◆ **Task directions**
Locate the word "else" in the material, then show every line that holds it.

◆ **Supplied material**
:::::
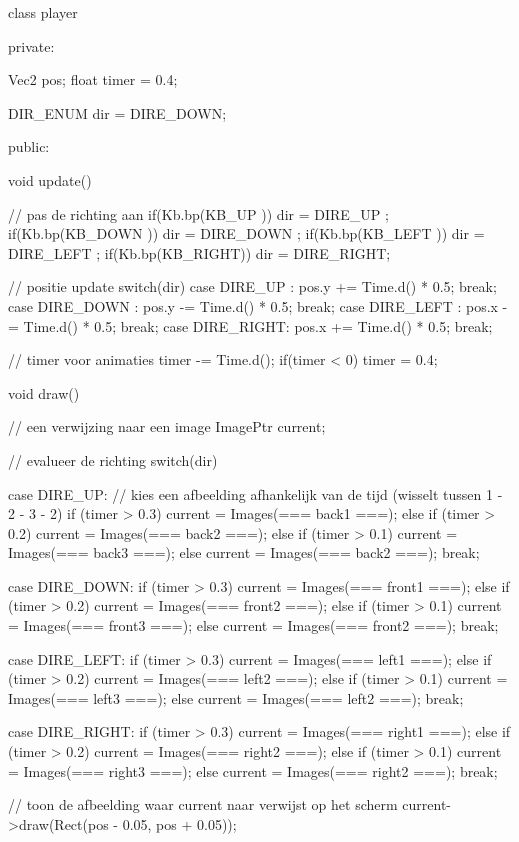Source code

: \begin{code}
class player
{
private:
   
   Vec2 pos;
   float timer = 0.4;
   
   DIR_ENUM dir = DIRE_DOWN;
   
public:   
   
   
   void update()
   {
      // pas de richting aan
      if(Kb.bp(KB_UP   )) dir = DIRE_UP   ;
      if(Kb.bp(KB_DOWN )) dir = DIRE_DOWN ;
      if(Kb.bp(KB_LEFT )) dir = DIRE_LEFT ;
      if(Kb.bp(KB_RIGHT)) dir = DIRE_RIGHT;
      
      // positie update
      switch(dir)
      {
         case DIRE_UP   : pos.y += Time.d() * 0.5; break;
         case DIRE_DOWN : pos.y -= Time.d() * 0.5; break;
         case DIRE_LEFT : pos.x -= Time.d() * 0.5; break;
         case DIRE_RIGHT: pos.x += Time.d() * 0.5; break;
      }
      
      // timer voor animaties
      timer -= Time.d();
      if(timer < 0) timer = 0.4;
   }
   
   void draw()
   {
      // een verwijzing naar een image
      ImagePtr current;
      
      // evalueer de richting
      switch(dir)
      {
         case DIRE_UP:
         {
            // kies een afbeelding afhankelijk van de tijd (wisselt tussen 1 - 2 - 3 - 2)
            if      (timer > 0.3) current = Images(=== back1 ===);
            else if (timer > 0.2) current = Images(=== back2 ===);
            else if (timer > 0.1) current = Images(=== back3 ===);
            else                  current = Images(=== back2 ===);
            break;
         }
         
         case DIRE_DOWN:
         {
            if      (timer > 0.3) current = Images(=== front1 ===);
            else if (timer > 0.2) current = Images(=== front2 ===);
            else if (timer > 0.1) current = Images(=== front3 ===);
            else                  current = Images(=== front2 ===);
            break;
         }
         
         case DIRE_LEFT:
         {
            if      (timer > 0.3) current = Images(=== left1 ===);
            else if (timer > 0.2) current = Images(=== left2 ===);
            else if (timer > 0.1) current = Images(=== left3 ===);
            else                  current = Images(=== left2 ===);
            break;
         }
         
         case DIRE_RIGHT:
         {
            if      (timer > 0.3) current = Images(=== right1 ===);
            else if (timer > 0.2) current = Images(=== right2 ===);
            else if (timer > 0.1) current = Images(=== right3 ===);
            else                  current = Images(=== right2 ===);
            break;
         }
      }
      
      // toon de afbeelding waar current naar verwijst op het scherm
      current->draw(Rect(pos - 0.05, pos + 0.05));
   }   
}
\end{code}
:::::
◆ **Answer for the task**
            else if (timer > 0.2) current = Images(=== back2 ===);
            else if (timer > 0.1) current = Images(=== back3 ===);
            else                  current = Images(=== back2 ===);
            else if (timer > 0.2) current = Images(=== front2 ===);
            else if (timer > 0.1) current = Images(=== front3 ===);
            else                  current = Images(=== front2 ===);
            else if (timer > 0.2) current = Images(=== left2 ===);
            else if (timer > 0.1) current = Images(=== left3 ===);
            else                  current = Images(=== left2 ===);
            else if (timer > 0.2) current = Images(=== right2 ===);
            else if (timer > 0.1) current = Images(=== right3 ===);
            else                  current = Images(=== right2 ===);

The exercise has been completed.